Pido disculpas por esta digresión: era indispensable para el tema
que ahora puedo abordar.
Mientras esperamos los mapas prometidos, que facilitarán
singularmente el estudio de todo el planeta, podemos –por las
descripciones escritas de los Espíritus– hacernos una idea de su gran
ciudad, de la ciudad por excelencia, de ese foco de luz y de actividad
que concuerdan extrañamente en designar con el nombre latino de
Julnius.
«En el mayor de nuestros continentes –dice Palissy–, en un valle
de setecientas a ochocientas leguas de ancho, para contar como
vosotros, un río magnífico desciende de las montañas del norte y,
aumentado por una multitud de torrentes y afluentes, forma en su
recorrido siete u ocho lagos, de los cuales el menor merecería entre
vosotros el nombre de mar. Ha sido sobre la ribera del mayor de
esos lagos, bautizado por nosotros con el nombre de La Perla, que
nuestros antepasados han puesto los primeros cimientos de Julnius.
Esta ciudad primitiva todavía existe, venerada y guardada como una
preciosa reliquia. Su arquitectura difiere mucho de la vuestra. Todo
esto te lo explicaré a su tiempo: debes saber solamente que la ciudad
moderna está a unos cientos de metros más abajo que la antigua. El
lago, situado en las montañas altas, se vierte en el valle en ocho
cataratas enormes que forman otras tantas corrientes aisladas y
dispersas en todos los sentidos. Con la ayuda de estas corrientes
nosotros mismos hemos cavado en la llanura una multitud de
arroyos, canales y estanques, reservando la tierra firme sólo para
nuestras casas y nuestros jardines. De esto resulta una especie de
ciudad anfibia, como vuestra Venecia, y de la cual no se podría
decir, a primera vista, si está construida en la tierra o en el agua.

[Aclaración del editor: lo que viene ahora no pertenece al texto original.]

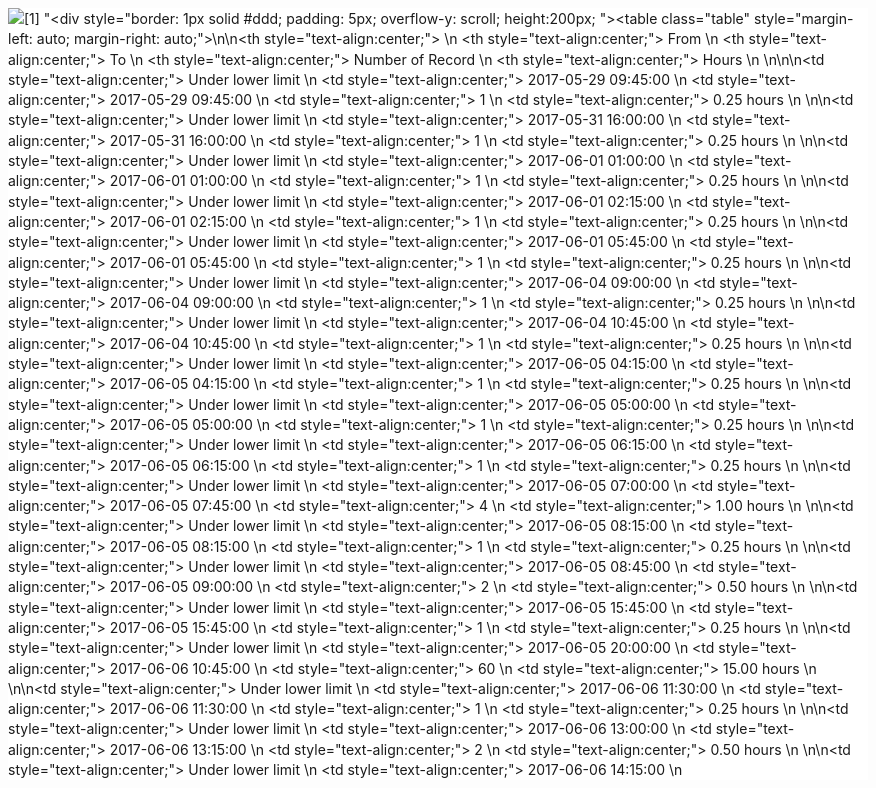 <img src="H:\Projekte\Klimawandel\Experiment\data\2order\DQC_BrC_test_data\test_output\Out_Report\DQC_Report_B2_tmp_files/figure-html/unnamed-chunk-58-5.png" width="672" />[1] "<div style=\"border: 1px solid #ddd; padding: 5px; overflow-y: scroll; height:200px; \"><table class=\"table\" style=\"margin-left: auto; margin-right: auto;\">\n<thead><tr>\n<th style=\"text-align:center;\">   </th>\n   <th style=\"text-align:center;\"> From </th>\n   <th style=\"text-align:center;\"> To </th>\n   <th style=\"text-align:center;\"> Number of Record </th>\n   <th style=\"text-align:center;\"> Hours </th>\n  </tr></thead>\n<tbody>\n<tr>\n<td style=\"text-align:center;\"> Under lower limit </td>\n   <td style=\"text-align:center;\"> 2017-05-29 09:45:00 </td>\n   <td style=\"text-align:center;\"> 2017-05-29 09:45:00 </td>\n   <td style=\"text-align:center;\"> 1 </td>\n   <td style=\"text-align:center;\"> 0.25 hours </td>\n  </tr>\n<tr>\n<td style=\"text-align:center;\"> Under lower limit </td>\n   <td style=\"text-align:center;\"> 2017-05-31 16:00:00 </td>\n   <td style=\"text-align:center;\"> 2017-05-31 16:00:00 </td>\n   <td style=\"text-align:center;\"> 1 </td>\n   <td style=\"text-align:center;\"> 0.25 hours </td>\n  </tr>\n<tr>\n<td style=\"text-align:center;\"> Under lower limit </td>\n   <td style=\"text-align:center;\"> 2017-06-01 01:00:00 </td>\n   <td style=\"text-align:center;\"> 2017-06-01 01:00:00 </td>\n   <td style=\"text-align:center;\"> 1 </td>\n   <td style=\"text-align:center;\"> 0.25 hours </td>\n  </tr>\n<tr>\n<td style=\"text-align:center;\"> Under lower limit </td>\n   <td style=\"text-align:center;\"> 2017-06-01 02:15:00 </td>\n   <td style=\"text-align:center;\"> 2017-06-01 02:15:00 </td>\n   <td style=\"text-align:center;\"> 1 </td>\n   <td style=\"text-align:center;\"> 0.25 hours </td>\n  </tr>\n<tr>\n<td style=\"text-align:center;\"> Under lower limit </td>\n   <td style=\"text-align:center;\"> 2017-06-01 05:45:00 </td>\n   <td style=\"text-align:center;\"> 2017-06-01 05:45:00 </td>\n   <td style=\"text-align:center;\"> 1 </td>\n   <td style=\"text-align:center;\"> 0.25 hours </td>\n  </tr>\n<tr>\n<td style=\"text-align:center;\"> Under lower limit </td>\n   <td style=\"text-align:center;\"> 2017-06-04 09:00:00 </td>\n   <td style=\"text-align:center;\"> 2017-06-04 09:00:00 </td>\n   <td style=\"text-align:center;\"> 1 </td>\n   <td style=\"text-align:center;\"> 0.25 hours </td>\n  </tr>\n<tr>\n<td style=\"text-align:center;\"> Under lower limit </td>\n   <td style=\"text-align:center;\"> 2017-06-04 10:45:00 </td>\n   <td style=\"text-align:center;\"> 2017-06-04 10:45:00 </td>\n   <td style=\"text-align:center;\"> 1 </td>\n   <td style=\"text-align:center;\"> 0.25 hours </td>\n  </tr>\n<tr>\n<td style=\"text-align:center;\"> Under lower limit </td>\n   <td style=\"text-align:center;\"> 2017-06-05 04:15:00 </td>\n   <td style=\"text-align:center;\"> 2017-06-05 04:15:00 </td>\n   <td style=\"text-align:center;\"> 1 </td>\n   <td style=\"text-align:center;\"> 0.25 hours </td>\n  </tr>\n<tr>\n<td style=\"text-align:center;\"> Under lower limit </td>\n   <td style=\"text-align:center;\"> 2017-06-05 05:00:00 </td>\n   <td style=\"text-align:center;\"> 2017-06-05 05:00:00 </td>\n   <td style=\"text-align:center;\"> 1 </td>\n   <td style=\"text-align:center;\"> 0.25 hours </td>\n  </tr>\n<tr>\n<td style=\"text-align:center;\"> Under lower limit </td>\n   <td style=\"text-align:center;\"> 2017-06-05 06:15:00 </td>\n   <td style=\"text-align:center;\"> 2017-06-05 06:15:00 </td>\n   <td style=\"text-align:center;\"> 1 </td>\n   <td style=\"text-align:center;\"> 0.25 hours </td>\n  </tr>\n<tr>\n<td style=\"text-align:center;\"> Under lower limit </td>\n   <td style=\"text-align:center;\"> 2017-06-05 07:00:00 </td>\n   <td style=\"text-align:center;\"> 2017-06-05 07:45:00 </td>\n   <td style=\"text-align:center;\"> 4 </td>\n   <td style=\"text-align:center;\"> 1.00 hours </td>\n  </tr>\n<tr>\n<td style=\"text-align:center;\"> Under lower limit </td>\n   <td style=\"text-align:center;\"> 2017-06-05 08:15:00 </td>\n   <td style=\"text-align:center;\"> 2017-06-05 08:15:00 </td>\n   <td style=\"text-align:center;\"> 1 </td>\n   <td style=\"text-align:center;\"> 0.25 hours </td>\n  </tr>\n<tr>\n<td style=\"text-align:center;\"> Under lower limit </td>\n   <td style=\"text-align:center;\"> 2017-06-05 08:45:00 </td>\n   <td style=\"text-align:center;\"> 2017-06-05 09:00:00 </td>\n   <td style=\"text-align:center;\"> 2 </td>\n   <td style=\"text-align:center;\"> 0.50 hours </td>\n  </tr>\n<tr>\n<td style=\"text-align:center;\"> Under lower limit </td>\n   <td style=\"text-align:center;\"> 2017-06-05 15:45:00 </td>\n   <td style=\"text-align:center;\"> 2017-06-05 15:45:00 </td>\n   <td style=\"text-align:center;\"> 1 </td>\n   <td style=\"text-align:center;\"> 0.25 hours </td>\n  </tr>\n<tr>\n<td style=\"text-align:center;\"> Under lower limit </td>\n   <td style=\"text-align:center;\"> 2017-06-05 20:00:00 </td>\n   <td style=\"text-align:center;\"> 2017-06-06 10:45:00 </td>\n   <td style=\"text-align:center;\"> 60 </td>\n   <td style=\"text-align:center;\"> 15.00 hours </td>\n  </tr>\n<tr>\n<td style=\"text-align:center;\"> Under lower limit </td>\n   <td style=\"text-align:center;\"> 2017-06-06 11:30:00 </td>\n   <td style=\"text-align:center;\"> 2017-06-06 11:30:00 </td>\n   <td style=\"text-align:center;\"> 1 </td>\n   <td style=\"text-align:center;\"> 0.25 hours </td>\n  </tr>\n<tr>\n<td style=\"text-align:center;\"> Under lower limit </td>\n   <td style=\"text-align:center;\"> 2017-06-06 13:00:00 </td>\n   <td style=\"text-align:center;\"> 2017-06-06 13:15:00 </td>\n   <td style=\"text-align:center;\"> 2 </td>\n   <td style=\"text-align:center;\"> 0.50 hours </td>\n  </tr>\n<tr>\n<td style=\"text-align:center;\"> Under lower limit </td>\n   <td style=\"text-align:center;\"> 2017-06-06 14:15:00 </td>\n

Hoy nada te digo sobre los cuatro edificios sagrados construidos en
la propia vertiente de las cataratas, de manera que el agua brota a
raudales de sus pórticos: son éstas las obras que os parecerían
increíbles por su grandeza y audacia.
«Es la ciudad terrestre que describo aquí, la ciudad de cierto
modo material, la de las ocupaciones planetarias, en fin, la que
llamamos Ciudad Baja. Ésta tiene sus calles o, mejor dicho, sus
caminos trazados hacia el servicio interior; tiene sus plazas públicas,
sus pórticos y sus puentes tendidos sobre los canales para el pasaje
de los servidores. Pero la ciudad inteligente –la ciudad espiritual–,
en fin, la verdadera Julnius, no está en el suelo, sino que es necesario
buscarla en el aire.
«El cuerpo material de nuestros animales, incapaces de
volar, * precisa de tierra firme; pero lo que nuestro cuerpo fluídico y luminoso requiere
es una vivienda aérea como él, casi impalpable y móvil a merced de
nuestra voluntad. Nuestra habilidad ha resuelto ese problema con la
ayuda del tiempo y de las condiciones privilegiadas que el Gran
Arquitecto nos había dado. Bien comprendes que esta conquista de
los aires era indispensable a Espíritus como los nuestros. Nuestro día
es de cinco horas, y la noche también de cinco horas; pero todo es
relativo, y para seres prontos a pensar y a obrar como nosotros, para
Espíritus que se comprenden por el lenguaje de los ojos y que se
saben comunicar magnéticamente a la distancia, nuestro día de cinco
horas ya igualaría en actividad a una de vuestras semanas. Esto era
aún muy poco en nuestra opinión; y la inmovilidad de la morada, el
punto fijo del hogar era una traba para todas nuestras grandes obras.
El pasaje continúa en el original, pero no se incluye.